_YOUR INSTRUCTIONS_.
Pull every line from the records that has the word "section" in it.

(Data excerpts)
•••

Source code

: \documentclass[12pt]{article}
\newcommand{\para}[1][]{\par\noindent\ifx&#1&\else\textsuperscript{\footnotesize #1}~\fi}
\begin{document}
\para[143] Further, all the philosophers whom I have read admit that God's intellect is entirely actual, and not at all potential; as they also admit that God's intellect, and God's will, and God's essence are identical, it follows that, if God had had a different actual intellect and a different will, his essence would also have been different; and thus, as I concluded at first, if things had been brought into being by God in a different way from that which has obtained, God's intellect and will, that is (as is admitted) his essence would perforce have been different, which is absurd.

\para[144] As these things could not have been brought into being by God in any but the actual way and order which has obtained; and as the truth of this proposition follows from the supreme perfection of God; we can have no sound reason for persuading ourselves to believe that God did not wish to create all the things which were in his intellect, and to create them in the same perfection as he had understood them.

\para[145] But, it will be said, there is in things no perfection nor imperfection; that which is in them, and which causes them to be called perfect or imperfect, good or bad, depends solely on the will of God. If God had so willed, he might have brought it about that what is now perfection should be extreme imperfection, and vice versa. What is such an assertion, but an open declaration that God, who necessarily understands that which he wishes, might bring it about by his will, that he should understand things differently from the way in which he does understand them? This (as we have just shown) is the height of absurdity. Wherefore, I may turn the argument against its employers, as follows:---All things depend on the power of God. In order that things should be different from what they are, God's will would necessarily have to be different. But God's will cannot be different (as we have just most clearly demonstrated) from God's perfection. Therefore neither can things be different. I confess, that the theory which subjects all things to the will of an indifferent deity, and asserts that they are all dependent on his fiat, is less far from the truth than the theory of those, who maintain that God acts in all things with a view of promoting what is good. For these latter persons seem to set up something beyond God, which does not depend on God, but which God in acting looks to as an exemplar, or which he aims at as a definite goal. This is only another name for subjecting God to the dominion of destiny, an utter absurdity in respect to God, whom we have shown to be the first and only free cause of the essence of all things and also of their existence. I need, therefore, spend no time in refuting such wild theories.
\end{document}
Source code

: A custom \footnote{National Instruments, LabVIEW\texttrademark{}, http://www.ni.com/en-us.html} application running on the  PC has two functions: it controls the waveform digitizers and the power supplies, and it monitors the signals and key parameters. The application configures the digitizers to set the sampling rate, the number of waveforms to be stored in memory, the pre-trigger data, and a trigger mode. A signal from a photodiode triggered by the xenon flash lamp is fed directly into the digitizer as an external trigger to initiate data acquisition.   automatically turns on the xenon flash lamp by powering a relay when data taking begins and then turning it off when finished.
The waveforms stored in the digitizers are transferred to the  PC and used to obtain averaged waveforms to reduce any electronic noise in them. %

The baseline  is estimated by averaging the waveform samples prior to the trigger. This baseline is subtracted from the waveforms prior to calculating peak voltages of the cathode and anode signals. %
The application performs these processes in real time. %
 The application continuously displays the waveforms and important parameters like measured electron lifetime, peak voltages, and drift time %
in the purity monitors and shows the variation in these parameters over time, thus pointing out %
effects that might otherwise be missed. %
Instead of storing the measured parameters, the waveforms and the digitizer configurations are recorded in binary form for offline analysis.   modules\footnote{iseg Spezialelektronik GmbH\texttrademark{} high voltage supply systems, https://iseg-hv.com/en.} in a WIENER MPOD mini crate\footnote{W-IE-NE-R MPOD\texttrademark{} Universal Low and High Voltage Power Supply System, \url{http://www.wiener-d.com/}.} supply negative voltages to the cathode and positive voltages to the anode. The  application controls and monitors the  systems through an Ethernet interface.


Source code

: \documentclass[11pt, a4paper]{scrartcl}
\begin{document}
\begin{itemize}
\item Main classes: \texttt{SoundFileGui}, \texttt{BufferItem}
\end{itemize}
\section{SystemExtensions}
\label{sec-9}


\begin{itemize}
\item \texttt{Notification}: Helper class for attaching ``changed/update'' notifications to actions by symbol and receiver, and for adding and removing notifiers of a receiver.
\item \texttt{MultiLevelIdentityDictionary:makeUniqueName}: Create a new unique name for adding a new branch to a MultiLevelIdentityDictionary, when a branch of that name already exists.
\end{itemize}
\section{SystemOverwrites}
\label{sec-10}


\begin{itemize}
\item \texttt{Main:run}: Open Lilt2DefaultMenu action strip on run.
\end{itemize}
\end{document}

•••

_SOLVED PROBLEM_.
\section{SystemExtensions}
\section{SystemOverwrites}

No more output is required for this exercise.